Transhumeral amputees face the challenge of coordinating elbow motion with hand motion.
A case was presented whereby multiple nerve transfers were used to create multiple
independent signals for improved myoelectric control. The authors introduced a new
term, “myoneurosome,” in the context of this novel procedure, defined as a single
muscle segment with an identifiable vascular nerve supply, under voluntary cortical
control, that is isolable from other surrounding muscles by EMG.

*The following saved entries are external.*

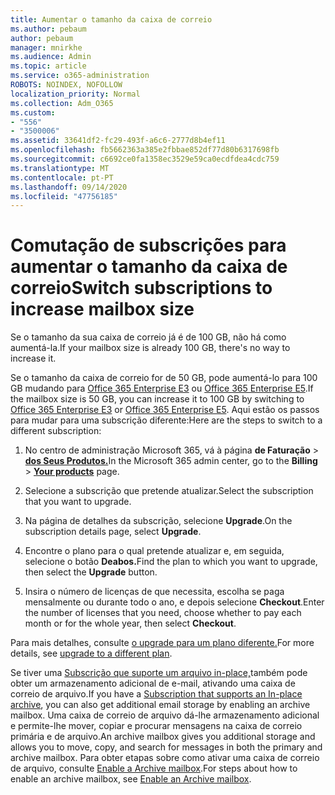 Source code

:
 ```yaml
---
title: Aumentar o tamanho da caixa de correio
ms.author: pebaum
author: pebaum
manager: mnirkhe
ms.audience: Admin
ms.topic: article
ms.service: o365-administration
ROBOTS: NOINDEX, NOFOLLOW
localization_priority: Normal
ms.collection: Adm_O365
ms.custom:
- "556"
- "3500006"
ms.assetid: 33641df2-fc29-493f-a6c6-2777d8b4ef11
ms.openlocfilehash: fb5662363a385e2fbbae852df77d80b6317698fb
ms.sourcegitcommit: c6692ce0fa1358ec3529e59ca0ecdfdea4cdc759
ms.translationtype: MT
ms.contentlocale: pt-PT
ms.lasthandoff: 09/14/2020
ms.locfileid: "47756185"
---
```

# <a name="switch-subscriptions-to-increase-mailbox-size"></a><span data-ttu-id="5ad13-102">Comutação de subscrições para aumentar o tamanho da caixa de correio</span><span class="sxs-lookup"><span data-stu-id="5ad13-102">Switch subscriptions to increase mailbox size</span></span>

<span data-ttu-id="5ad13-103">Se o tamanho da sua caixa de correio já é de 100 GB, não há como aumentá-la.</span><span class="sxs-lookup"><span data-stu-id="5ad13-103">If your mailbox size is already 100 GB, there's no way to increase it.</span></span>
  
<span data-ttu-id="5ad13-104">Se o tamanho da caixa de correio for de 50 GB, pode aumentá-lo para 100 GB mudando para [Office 365 Enterprise E3](https://products.office.com/business/office-365-enterprise-e3-business-software) ou [Office 365 Enterprise E5](https://products.office.com/business/office-365-enterprise-e5-business-software).</span><span class="sxs-lookup"><span data-stu-id="5ad13-104">If the mailbox size is 50 GB, you can increase it to 100 GB by switching to [Office 365 Enterprise E3](https://products.office.com/business/office-365-enterprise-e3-business-software) or [Office 365 Enterprise E5](https://products.office.com/business/office-365-enterprise-e5-business-software).</span></span> <span data-ttu-id="5ad13-105">Aqui estão os passos para mudar para uma subscrição diferente:</span><span class="sxs-lookup"><span data-stu-id="5ad13-105">Here are the steps to switch to a different subscription:</span></span>
  
1. <span data-ttu-id="5ad13-106">No centro de administração Microsoft 365, vá à página **de Faturação** \> **[dos Seus Produtos.](https://go.microsoft.com/fwlink/p/?linkid=842054)**</span><span class="sxs-lookup"><span data-stu-id="5ad13-106">In the Microsoft 365 admin center, go to the **Billing** \> **[Your products](https://go.microsoft.com/fwlink/p/?linkid=842054)** page.</span></span>

2. <span data-ttu-id="5ad13-107">Selecione a subscrição que pretende atualizar.</span><span class="sxs-lookup"><span data-stu-id="5ad13-107">Select the subscription that you want to upgrade.</span></span>

3. <span data-ttu-id="5ad13-108">Na página de detalhes da subscrição, selecione **Upgrade**.</span><span class="sxs-lookup"><span data-stu-id="5ad13-108">On the subscription details page, select **Upgrade**.</span></span>

4. <span data-ttu-id="5ad13-109">Encontre o plano para o qual pretende atualizar e, em seguida, selecione o botão **Deabos.**</span><span class="sxs-lookup"><span data-stu-id="5ad13-109">Find the plan to which you want to upgrade, then select the **Upgrade** button.</span></span>

5. <span data-ttu-id="5ad13-110">Insira o número de licenças de que necessita, escolha se paga mensalmente ou durante todo o ano, e depois selecione **Checkout**.</span><span class="sxs-lookup"><span data-stu-id="5ad13-110">Enter the number of licenses that you need, choose whether to pay each month or for the whole year, then select **Checkout**.</span></span>

<span data-ttu-id="5ad13-111">Para mais detalhes, consulte [o upgrade para um plano diferente.](https://docs.microsoft.com/microsoft-365/commerce/subscriptions/upgrade-to-different-plan)</span><span class="sxs-lookup"><span data-stu-id="5ad13-111">For more details, see [upgrade to a different plan](https://docs.microsoft.com/microsoft-365/commerce/subscriptions/upgrade-to-different-plan).</span></span>

<span data-ttu-id="5ad13-112">Se tiver uma [Subscrição que suporte um arquivo in-place,](https://docs.microsoft.com/office365/servicedescriptions/exchange-online-archiving-service-description/exchange-online-archiving-service-description)também pode obter um armazenamento adicional de e-mail, ativando uma caixa de correio de arquivo.</span><span class="sxs-lookup"><span data-stu-id="5ad13-112">If you have a [Subscription that supports an In-place archive](https://docs.microsoft.com/office365/servicedescriptions/exchange-online-archiving-service-description/exchange-online-archiving-service-description), you can also get additional email storage by enabling an archive mailbox.</span></span> <span data-ttu-id="5ad13-113">Uma caixa de correio de arquivo dá-lhe armazenamento adicional e permite-lhe mover, copiar e procurar mensagens na caixa de correio primária e de arquivo.</span><span class="sxs-lookup"><span data-stu-id="5ad13-113">An archive mailbox gives you additional storage and allows you to move, copy, and search for messages in both the primary and archive mailbox.</span></span> <span data-ttu-id="5ad13-114">Para obter etapas sobre como ativar uma caixa de correio de arquivo, consulte [Enable a Archive mailbox](https://docs.microsoft.com/microsoft-365/compliance/enable-archive-mailboxes).</span><span class="sxs-lookup"><span data-stu-id="5ad13-114">For steps about how to enable an archive mailbox, see [Enable an Archive mailbox](https://docs.microsoft.com/microsoft-365/compliance/enable-archive-mailboxes).</span></span>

Four myoneurosomes were created in the upper arm: the lateral head of the biceps with
the musculocutaneous nerve; the medial head of the biceps with the median nerve; the
brachialis with the distal radial nerve; and the triceps with the proximal radial
nerve. All nerve transfers were successful. Postoperative evaluation at 6 and 8 months
using biomechanical assessment in precision-based functional tests showed a dramatic
245% improvement, compared to the patient's prior prosthesis. Comprehensive time-based
clinical testing showed a mean 45% performance improvement over a wide variety of
activities in standardized real-world limb function testing. Intuitive cortical assignments
for prosthesis control (i.e., median myoneurosome for myoelectric grasp) enabled the
patient to achieve simultaneous control of elbow and hand function. Although testing
showed global improvement in function, complex tasks requiring concerted action at
both elbow and hand were most markedly improved.
Nerve transfers are an effective tool for myoneurosome generation, enabling advanced
myoelectric prosthesis control. The potential for performing precision tasks within
a more feasible occupational timeframe may provide the most exciting and significant
impact on the lives of these patients.